Skip to content

Rate Limiting

VibeWarden enforces two independent token-bucket rate limits on every proxied request:

  • per_ip — applied to every request, keyed by client IP address.
  • per_user — applied only to authenticated requests, keyed by user ID.

Both limits must pass. A request failing either limit receives 429 Too Many Requests with:

Retry-After: <seconds>

{"error":"rate_limit_exceeded","retry_after_seconds":<N>}

Rate limit activity is captured as structured events in the AI-readable log stream (event_type: rate_limit.blocked).


Backing stores

VibeWarden supports two backing stores, selected by rate_limit.store:

Store State scope Restarts Multi-instance
memory Per-process Resets counters Not shared
redis Redis server Preserved Shared

Single instance: in-memory store (default)
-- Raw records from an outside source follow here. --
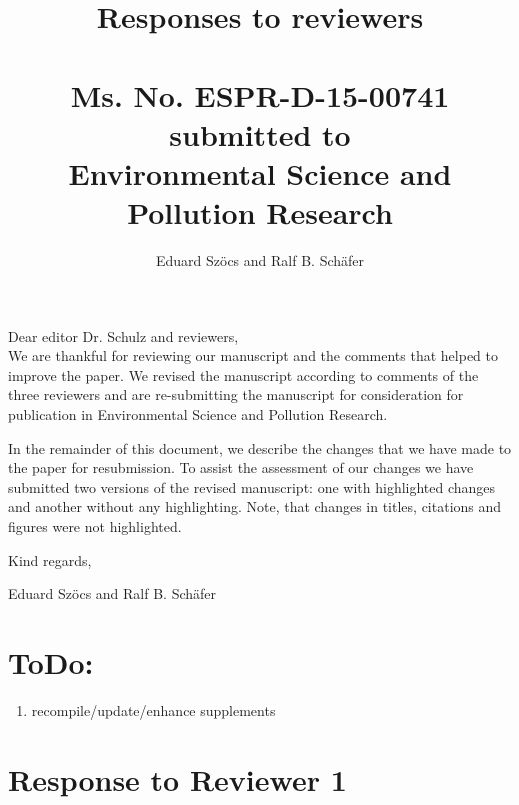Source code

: \documentclass[12pt]{article}
\begin{document}
\title{Responses to reviewers\\~\\Ms. No. ESPR-D-15-00741\\submitted to\\Environmental Science and Pollution Research}

\author{Eduard Szöcs and Ralf B. Schäfer}

\maketitle
\noindent Dear editor Dr. Schulz  and reviewers,\\

We are thankful for reviewing our manuscript and the comments that helped to improve the paper. 
We revised the manuscript according to comments of the three reviewers and are re-submitting the manuscript for consideration for publication in Environmental Science and Pollution Research. 

In the remainder of this document, we describe the changes that we have made to the paper for resubmission. 
To assist the assessment of our changes we have submitted two versions of the revised manuscript: one with highlighted changes and another without any highlighting. 
Note, that changes in titles, citations and figures were not highlighted.

\vspace{2em}
\hfill Kind regards,

\hfill Eduard Szöcs and Ralf B. Schäfer

\newpage
\section{ToDo:}
\begin{enumerate}
	\item recompile/update/enhance supplements
\end{enumerate}


\section{Response to Reviewer 1}
\vspace{-2em}
\end{document}

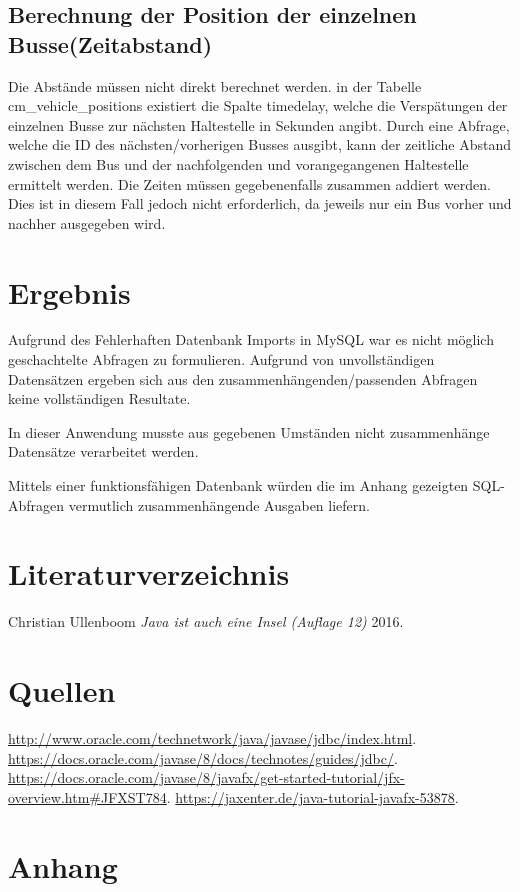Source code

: \documentclass[a4paper, 12pt]{scrartcl}
\begin{document}
\subsection{Berechnung der Position der einzelnen Busse(Zeitabstand)}
Die Abstände müssen nicht direkt berechnet werden. in der Tabelle cm\_vehicle\_positions existiert die Spalte timedelay, welche die Verspätungen der einzelnen Busse zur nächsten Haltestelle in Sekunden angibt. Durch eine Abfrage, welche die ID des nächsten/vorherigen Busses ausgibt, kann der zeitliche Abstand zwischen dem Bus und der nachfolgenden und vorangegangenen Haltestelle ermittelt werden. Die Zeiten müssen gegebenenfalls zusammen addiert werden. Dies ist in diesem Fall jedoch nicht erforderlich, da jeweils nur ein Bus vorher und nachher ausgegeben wird.

\section{Ergebnis}
Aufgrund des Fehlerhaften Datenbank Imports in MySQL war es 
nicht möglich geschachtelte Abfragen zu formulieren. Aufgrund von unvollständigen Datensätzen ergeben sich aus den zusammenhängenden/passenden Abfragen keine vollständigen Resultate.

In dieser Anwendung musste aus gegebenen Umständen nicht zusammenhänge Datensätze verarbeitet werden.

Mittels einer funktionsfähigen Datenbank würden die im Anhang gezeigten SQL-Abfragen vermutlich zusammenhängende Ausgaben liefern.



\section{Literaturverzeichnis}
\begin{thebibliography}{1}

   Christian Ullenboom {\em Java ist auch eine Insel (Auflage 12)} 2016.

\end{thebibliography}

\section{Quellen}
\newline\href{http://www.oracle.com/technetwork/java/javase/jdbc/index.html}{http://www.oracle.com/technetwork/java/javase/jdbc/index.html}.
\newline\href{https://docs.oracle.com/javase/8/docs/technotes/guides/jdbc/}{https://docs.oracle.com/javase/8/docs/technotes/guides/jdbc/}.
\newline\href{https://docs.oracle.com/javase/8/javafx/get-started-tutorial/jfx-overview.htm#JFXST784}{https://docs.oracle.com/javase/8/javafx/get-started-tutorial/jfx-overview.htm#JFXST784}.
\newline\href{https://jaxenter.de/java-tutorial-javafx-53878}{https://jaxenter.de/java-tutorial-javafx-53878}.

\section{Anhang}
 
\end{document}
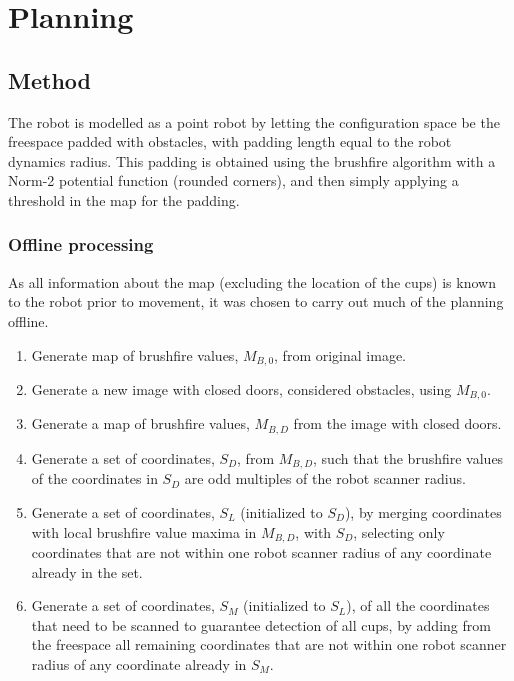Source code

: \section{Planning}
\label{sec:planning}
\subsection{Method}

The robot is modelled as a point robot by letting the configuration space be the freespace padded with obstacles,
with padding length equal to the robot dynamics radius.
This padding is obtained using the brushfire algorithm with a Norm-2 potential function (rounded corners),
and then simply applying a threshold in the map for the padding.


\subsubsection{Offline processing}

As all information about the map (excluding the location of the cups) is known to the robot prior to movement,
it was chosen to carry out much of the planning offline.

\begin{enumerate}
\item Generate map of brushfire values, \(M_{B,0}\), from original image.
\item Generate a new image with closed doors, considered obstacles, using \(M_{B,0}\).
\item Generate a map of brushfire values, \(M_{B,D}\) from the image with closed doors.
\item Generate a set of coordinates, \(S_{D}\), from \(M_{B,D}\),
such that the brushfire values of the coordinates in \(S_{D}\) are odd multiples of the robot scanner radius.
\item Generate a set of coordinates, \(S_{L}\) (initialized to \(S_{D}\)), by merging coordinates with local brushfire value maxima
in \(M_{B,D}\), with \(S_{D}\), selecting only coordinates that are not within one robot scanner radius
of any coordinate already in the set.
\item Generate a set of coordinates, \(S_{M}\) (initialized to \(S_{L}\)), of all the coordinates that need to be scanned
to guarantee detection of all cups, by adding from the freespace all remaining coordinates
that are not within one robot scanner radius of any coordinate already in \(S_{M}\).
\end{enumerate}

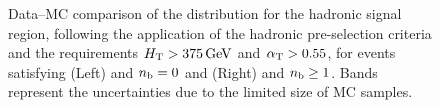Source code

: \begin{figure}[!h]
  \centering
  \caption{Data--MC comparison of the \alphat distribution for the
    hadronic signal region, following the application of the hadronic
    pre-selection criteria and the requirements $\mbox{$H_\text{T}$} > 375\,\text{Ge\hspace{-.08em}V}$
    and $\alpha_{\text{T}} > 0.55$, for events satisfying (Left) \njetlow and
    $n_{\text{b}} = 0$ and (Right) \njethigh and $n_{\text{b}} \geq 1$. Bands represent
    the uncertainties due to the limited size of MC samples.}
  \label{fig:figures_AlphaT_all}
\end{figure}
No external dependencies. Counters live in process memory and reset when VibeWarden restarts. This is the right choice for:

  • Local development
  • Single-instance deployments where occasional counter resets on redeploy are acceptable
  • Any setup where you do not want to operate a Redis server
rate_limit:
  enabled: true
  store: memory   # default; this line is optional

  per_ip:
    requests_per_second: 10
    burst: 20

  per_user:
    requests_per_second: 100
    burst: 200

Consistency note: In-memory counters are not shared across deployments. If you restart VibeWarden (e.g. during a deploy) every client's counter resets to zero. This is acceptable for single-instance workloads.
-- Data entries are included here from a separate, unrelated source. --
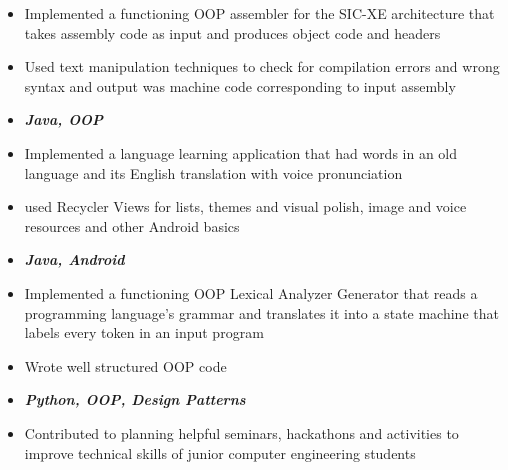 \documentclass[10pt,a4paper]{altacv}
\begin{document}
\begin{itemize}
\item Implemented a functioning OOP assembler for the SIC-XE architecture that takes assembly code as input and produces object code and headers
\item Used text manipulation techniques to check for compilation errors and wrong syntax  and output was machine code corresponding to input assembly
\item \textit{\textbf{Java, OOP}}
\end{itemize}
\divider
{}
\begin{itemize}
\item Implemented a language learning application that had words in an old language and its English translation with voice pronunciation
\item used Recycler Views for lists, themes and visual polish, image and voice resources and other Android basics
\item \textit{\textbf{Java, Android}}
\end{itemize}

\begin{itemize}
\item Implemented a functioning OOP Lexical Analyzer Generator that reads a programming language's grammar and translates it into a state machine that labels every token in an input program
\item Wrote well structured OOP code
\item \textit{\textbf{Python, OOP, Design Patterns}}
\end{itemize}
\divider

\begin{itemize}
\item Contributed to planning helpful seminars, hackathons and activities to improve technical skills of junior computer engineering students
\end{itemize}

\divider

\end{document}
Multi-instance: Redis store for shared counters

When you run more than one VibeWarden instance behind a load balancer, in-memory counters allow clients to exceed their intended limit by routing requests across instances. The Redis store solves this by keeping all counters in a shared Redis server.

The token bucket logic runs as an atomic Lua script inside Redis, so no two instances can race on the same key.

rate_limit:
  enabled: true
  store: redis

  redis:
    address: "localhost:6379"   # or use url: (see below)
    password: ""
    db: 0
    pool_size: 10
    key_prefix: vibewarden
    fallback: true
    health_check_interval: 30s

  per_ip:
    requests_per_second: 10
    burst: 20

  per_user:
    requests_per_second: 100
    burst: 200

Local Redis via Docker Compose:

When rate_limit.store is redis and no rate_limit.redis.url is set, vibew init adds a redis service to the generated docker-compose.yml automatically. No manual configuration is needed for local dev.


Config reference

rate_limit

Field Type Default Description
enabled bool true Enable or disable rate limiting
store string memory Backing store: memory or redis
trust_proxy_headers bool false Read X-Forwarded-For for the real client IP. Enable only when VibeWarden is behind a trusted proxy.
exempt_paths list [] Glob patterns that bypass rate limiting. /_vibewarden/* is always exempt.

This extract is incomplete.